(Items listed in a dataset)
=== Section Start ===

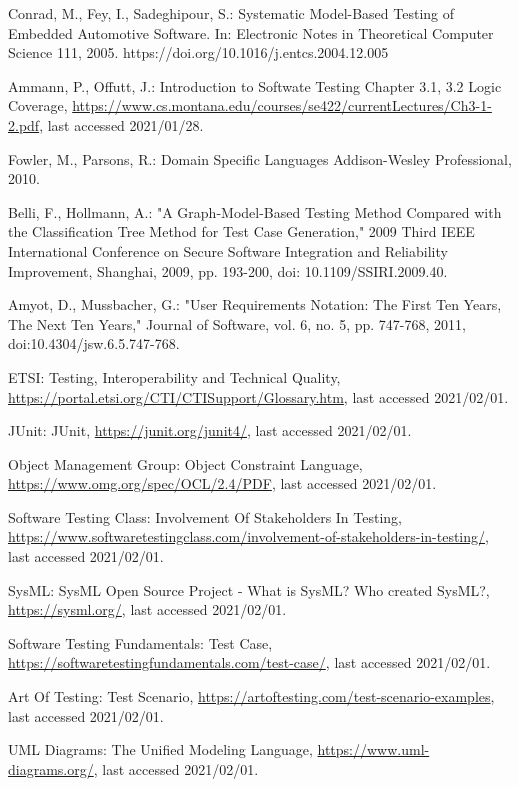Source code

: \documentclass[a4paper,10pt, bibliography=totocnumbered]{scrreprt}
\begin{document}
\begin{thebibliography}{9}
 Conrad, M., Fey, I., Sadeghipour, S.: Systematic Model-Based Testing of Embedded Automotive Software. 
In: Electronic Notes in Theoretical Computer Science 111, 2005.
https://doi.org/10.1016/j.entcs.2004.12.005

 Ammann, P., Offutt, J.: Introduction to Softwate Testing Chapter 3.1, 3.2 Logic Coverage, \url{https://www.cs.montana.edu/courses/se422/currentLectures/Ch3-1-2.pdf}, last accessed 2021/01/28.

 Fowler, M., Parsons, R.: Domain Specific Languages
Addison-Wesley Professional, 2010.

 Belli, F., Hollmann, A.: "A Graph-Model-Based Testing Method Compared with the Classification Tree Method for Test Case Generation," 2009 Third IEEE International Conference on Secure Software Integration and Reliability Improvement, Shanghai, 2009, pp. 193-200, doi: 10.1109/SSIRI.2009.40.

 Amyot, D., Mussbacher, G.: "User Requirements Notation: The First Ten Years, The Next Ten Years," Journal of Software, vol. 6, no. 5, pp. 747-768, 2011, doi:10.4304/jsw.6.5.747-768.

 ETSI: Testing, Interoperability and Technical Quality, \url{https://portal.etsi.org/CTI/CTISupport/Glossary.htm}, last accessed 2021/02/01.

 JUnit: JUnit, \url{https://junit.org/junit4/}, last accessed 2021/02/01.

 Object Management Group: Object Constraint Language, \url{https://www.omg.org/spec/OCL/2.4/PDF}, last accessed 2021/02/01.

 Software Testing Class: Involvement Of Stakeholders In Testing, \url{https://www.softwaretestingclass.com/involvement-of-stakeholders-in-testing/}, last accessed 2021/02/01.

 SysML: SysML Open Source Project - What is SysML? Who created SysML?, \url{https://sysml.org/}, last accessed 2021/02/01.

 Software Testing Fundamentals: Test Case, \url{https://softwaretestingfundamentals.com/test-case/}, last accessed 2021/02/01.

 Art Of Testing: Test Scenario, \url{https://artoftesting.com/test-scenario-examples}, last accessed 2021/02/01.

 UML Diagrams: The Unified Modeling Language, \url{https://www.uml-diagrams.org/}, last accessed 2021/02/01.



\end{thebibliography}
\end{document}
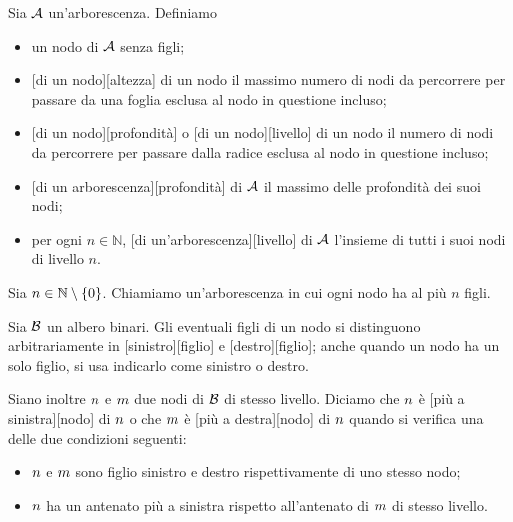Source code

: \begin{Definition}
  Sia $\mathcal{A}$ un'arborescenza. Definiamo
  \begin{itemize}
    \item {} un nodo di $\mathcal{A}$ senza figli;
		\item {}[di un nodo][altezza] di un nodo il massimo numero di
      nodi da percorrere per passare da una foglia esclusa al nodo in questione
      incluso;
		\item {}[di un nodo][profondit\`a] o
      [di un nodo][livello] di un nodo il numero di
      nodi da percorrere per passare dalla radice esclusa al nodo in questione
      incluso;
    \item {}[di un arborescenza][profondit\`a] di
      $\mathcal{A}$ il massimo delle profondit\`a dei suoi nodi;
    \item per ogni $n \in \mathbb{N}$,
      [di un'arborescenza][livello] di $\mathcal{A}$
      l'insieme di tutti i suoi nodi di livello $n$.
	\end{itemize}
\end{Definition}
\begin{Definition}
  Sia $n \in \mathbb{N} \setminus \lbrace 0 \rbrace$. Chiamiamo 
  un'arborescenza in cui ogni nodo ha al pi\`u $n$ figli.
\end{Definition}
\begin{Definition}
  Sia $\mathcal{B}$ un albero binari. Gli eventuali figli di un nodo si
  distinguono arbitrariamente in
  [sinistro][figlio]
  e
  [destro][figlio]; anche quando un nodo ha un solo
  figlio, si usa indicarlo come sinistro o destro.
  \par Siano inoltre $n$ e $m$ due nodi di $\mathcal{B}$ di stesso
  livello. Diciamo che $n$ \`e
  [pi\`u a sinistra][nodo]
  di $n$
  o che $m$ \`e
  [pi\`u a destra][nodo]
  di $n$ quando si verifica una delle due condizioni seguenti:
  \begin{itemize}
    \item $n$ e $m$ sono figlio sinistro e destro rispettivamente di
      uno stesso nodo;
    \item $n$ ha un antenato pi\`u a sinistra rispetto all'antenato di
      $m$ di stesso livello.
  \end{itemize}
\end{Definition}
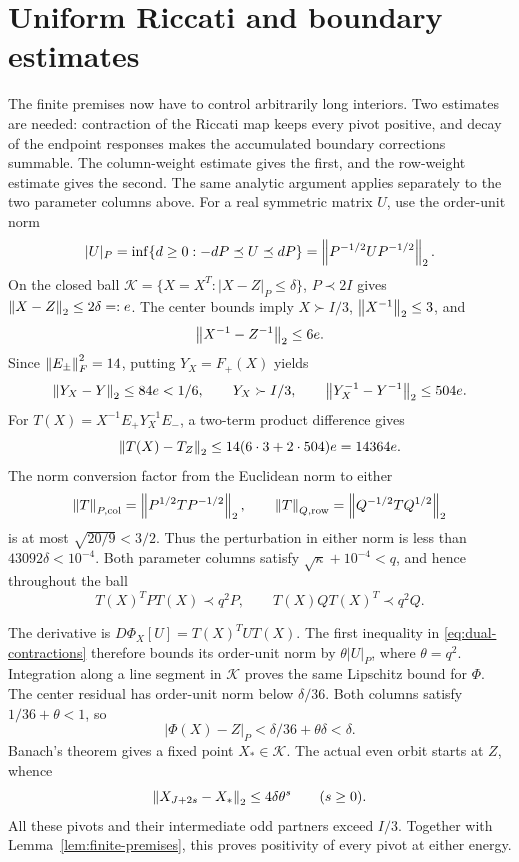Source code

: \section{Uniform Riccati and boundary estimates}
\label{sec:uniform}

The finite premises now have to control arbitrarily long interiors.
Two estimates are needed: contraction of the Riccati map keeps every
pivot positive, and decay of the endpoint responses makes the accumulated
boundary corrections summable. The column-weight estimate gives the
first, and the row-weight estimate gives the second. The same analytic
argument applies separately to the two parameter columns above.
For a real symmetric matrix $U$, use the order-unit norm
\[
 |U|_P=\inf\{d\ge0:-dP\preceq U\preceq dP\}
      =\norm{P^{-1/2}UP^{-1/2}}_2.
\]
On the closed ball $\mathcal K=\{X=X^T:|X-Z|_P\le\delta\}$,
$P\prec2I$ gives $\norm{X-Z}_2\le2\delta=:e$.
The center bounds imply $X\succ I/3$, $\norm{X^{-1}}_2\le3$, and
\[
 \norm{X^{-1}-Z^{-1}}_2\le6e.
\]
Since $\norm{E_\pm}_F^2=14$, putting $Y_X=F_+(X)$ yields
\[
 \norm{Y_X-Y}_2\le84e<1/6,\qquad
 Y_X\succ I/3,\qquad
 \norm{Y_X^{-1}-Y^{-1}}_2\le504e.
\]
For $T(X)=X^{-1}E_+Y_X^{-1}E_-$, a two-term product difference gives
\begin{equation}
 \norm{T(X)-T_Z}_2\le14(6\cdot3+2\cdot504)e=14364e.
 \label{eq:Tperturb}
\end{equation}
The norm conversion factor from the Euclidean norm to either
\[
 \norm T_{P,\mathrm{col}}=\norm{P^{1/2}TP^{-1/2}}_2,
 \qquad
 \norm T_{Q,\mathrm{row}}=\norm{Q^{-1/2}TQ^{1/2}}_2
\]
is at most $\sqrt{20/9}<3/2$. Thus the perturbation in either norm is
less than $43092\delta<10^{-4}$. Both parameter columns satisfy
$\sqrt\kappa+10^{-4}<q$, and hence throughout the ball
\begin{equation}
 T(X)^TPT(X)\prec q^2P,\qquad T(X)QT(X)^T\prec q^2Q.
 \label{eq:dual-contractions}
\end{equation}

The derivative is $D\Phi_X[U]=T(X)^TUT(X)$. The first inequality in
\eqref{eq:dual-contractions} therefore bounds its order-unit norm by
$\theta|U|_P$, where $\theta=q^2$. Integration along a line segment in
$\mathcal K$ proves the same Lipschitz bound for $\Phi$. The center
residual has order-unit norm below $\delta/36$. Both columns satisfy
$1/36+\theta<1$, so
\[
 |\Phi(X)-Z|_P<\delta/36+\theta\delta<\delta.
\]
Banach's theorem gives a fixed point $X_*\in\mathcal K$. The actual
even orbit starts at $Z$, whence
\begin{equation}
 \norm{X_{J+2s}-X_*}_2\le4\delta\theta^s\qquad(s\ge0).
 \label{eq:pivot-decay}
\end{equation}
All these pivots and their intermediate odd partners exceed $I/3$.
Together with Lemma~\ref{lem:finite-premises}, this proves positivity of
every pivot at either energy.

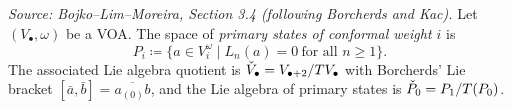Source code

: 
\begin{definition}[PrimaryStates]
  \label{def:primary-states}
  \textit{Source: Bojko--Lim--Moreira, Section 3.4 (following Borcherds and Kac).}
  Let \((V_\bullet, \omega)\) be a VOA. The space of \emph{primary states of
  conformal weight \(i\)} is
  \[P_i \coloneqq \{a \in V_i^\omega \mid L_n(a) = 0\ \text{for all } n \geq 1\}.\]
  The associated Lie algebra quotient is
  \(\widecheck{V}_\bullet = V_{\bullet+2} / T V_\bullet\) with Borcherds' Lie bracket
  \([\bar{a}, \bar{b}] = \overline{a_{(0)} b}\), and the Lie algebra of primary states
  is \(\widecheck{P}_0 = P_1 / T(P_0)\).
\end{definition}


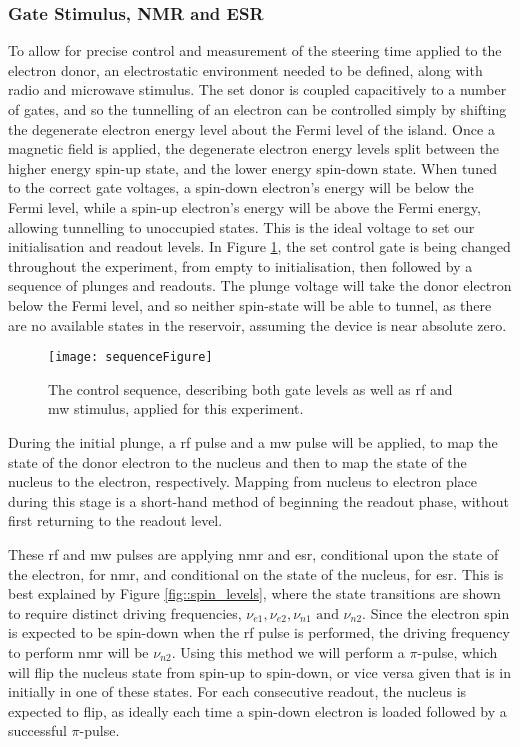 	\subsubsection{Gate Stimulus, NMR and ESR}
		To allow for precise control and measurement of the steering time applied to the electron donor, an electrostatic environment needed to be defined, along with radio and microwave stimulus. The \gls{set} donor is coupled capacitively to a number of gates, and so the tunnelling of an electron can be controlled simply by shifting the degenerate electron energy level about the Fermi level of the island. Once a magnetic field is applied, the degenerate electron energy levels split between the higher energy spin-up state, and the lower energy spin-down state. When tuned to the correct gate voltages, a spin-down electron's energy will be below the Fermi level, while a spin-up electron's energy will be above the Fermi energy, allowing tunnelling to unoccupied states. This is the ideal voltage to set our initialisation and readout levels. In Figure \ref{fig::sequence}, the \gls{set} control gate is being changed throughout the experiment, from empty to initialisation, then followed by a sequence of plunges and readouts. The plunge voltage will take the donor electron below the Fermi level, and so neither spin-state will be able to tunnel, as there are no available states in the reservoir, assuming the device is near absolute zero.
		
		
		\begin{figure}[htbp!]
			\centering
			\texttt{[image: sequenceFigure]}
			\caption{The control sequence, describing both gate levels as well as \gls{rf} and \gls{mw} stimulus, applied for this experiment.}
			\label{fig::sequence}
		\end{figure}
		
		During the initial plunge, a \gls{rf} pulse and a \gls{mw} pulse will be applied, to map the state of the donor electron to the nucleus and then to map the state of the nucleus to the electron, respectively. Mapping from nucleus to electron place during this stage is a short-hand method of beginning the readout phase, without first returning to the readout level.
		
		These \gls{rf} and \gls{mw} pulses are applying \gls{nmr} and \gls{esr}, conditional upon the state of the electron, for \gls{nmr}, and conditional on the state of the nucleus, for \gls{esr}. This is best explained by Figure \ref{fig::spin_levels}, where the state transitions are shown to require distinct driving frequencies, $\nu_{e1}, \nu_{e2}, \nu_{n1} \textrm{ and } \nu_{n2}$. Since the electron spin is expected to be spin-down when the \gls{rf} pulse is performed, the driving frequency to perform \gls{nmr} will be $\nu_{n2}$. Using this method we will perform a $\pi$-pulse, which will flip the nucleus state from spin-up to spin-down, or vice versa given that is in initially in one of these states. For each consecutive readout, the nucleus is expected to flip, as ideally each time a spin-down electron is loaded followed by a successful $\pi$-pulse.
		
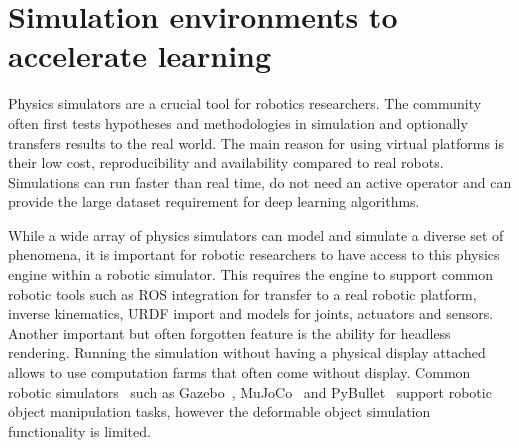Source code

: \documentclass[\home/main.tex]{subfiles}
\begin{document}

\section{Simulation environments to accelerate learning} \label{sec:lit_simulation}

Physics simulators are a crucial tool for robotics researchers. The community often first tests hypotheses and methodologies in simulation and optionally transfers results to the real world. The main reason for using virtual platforms is their low cost, reproducibility and availability compared to real robots. Simulations can run faster than real time, do not need an active operator and can provide the large dataset requirement for deep learning algorithms.

While a wide array of physics simulators can model and simulate a diverse set of phenomena, it is important for robotic researchers to have access to this physics engine within a robotic simulator. This requires the engine to support common robotic tools such as ROS integration for transfer to a real robotic platform, inverse kinematics, URDF import and models for joints, actuators and sensors. Another important but often forgotten feature is the ability for headless rendering. Running the simulation without having a physical display attached allows to use computation farms that often come without display. Common robotic simulators~\autocite{review paper robotic simulators} such as Gazebo~\autocite{gazebo}, MuJoCo~\autocite{mujoco} and PyBullet~\autocite{pybullet} support robotic object manipulation tasks, however the deformable object simulation functionality is limited.
\end{document}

=== Section End ===

Among the lines above, the one with "T(X)^TPT(X)\prec q^2P,\qquad T(X)QT(X)^T\prec" opens the part to repeat and the one with "Stimulus, NMR and" closes it; repeat only that part exactly, with no pictures.

 T(X)^TPT(X)\prec q^2P,\qquad T(X)QT(X)^T\prec q^2Q.
 \label{eq:dual-contractions}
\end{equation}

The derivative is $D\Phi_X[U]=T(X)^TUT(X)$. The first inequality in
\eqref{eq:dual-contractions} therefore bounds its order-unit norm by
$\theta|U|_P$, where $\theta=q^2$. Integration along a line segment in
$\mathcal K$ proves the same Lipschitz bound for $\Phi$. The center
residual has order-unit norm below $\delta/36$. Both columns satisfy
$1/36+\theta<1$, so
\[
 |\Phi(X)-Z|_P<\delta/36+\theta\delta<\delta.
\]
Banach's theorem gives a fixed point $X_*\in\mathcal K$. The actual
even orbit starts at $Z$, whence
\begin{equation}
 \norm{X_{J+2s}-X_*}_2\le4\delta\theta^s\qquad(s\ge0).
 \label{eq:pivot-decay}
\end{equation}
All these pivots and their intermediate odd partners exceed $I/3$.
Together with Lemma~\ref{lem:finite-premises}, this proves positivity of
every pivot at either energy.

Source code

: 
\begin{definition}[PrimaryStates]
  \label{def:primary-states}
  \textit{Source: Bojko--Lim--Moreira, Section 3.4 (following Borcherds and Kac).}
  Let \((V_\bullet, \omega)\) be a VOA. The space of \emph{primary states of
  conformal weight \(i\)} is
  \[P_i \coloneqq \{a \in V_i^\omega \mid L_n(a) = 0\ \text{for all } n \geq 1\}.\]
  The associated Lie algebra quotient is
  \(\widecheck{V}_\bullet = V_{\bullet+2} / T V_\bullet\) with Borcherds' Lie bracket
  \([\bar{a}, \bar{b}] = \overline{a_{(0)} b}\), and the Lie algebra of primary states
  is \(\widecheck{P}_0 = P_1 / T(P_0)\).
\end{definition}


 	\subsubsection{Gate Stimulus, NMR and ESR}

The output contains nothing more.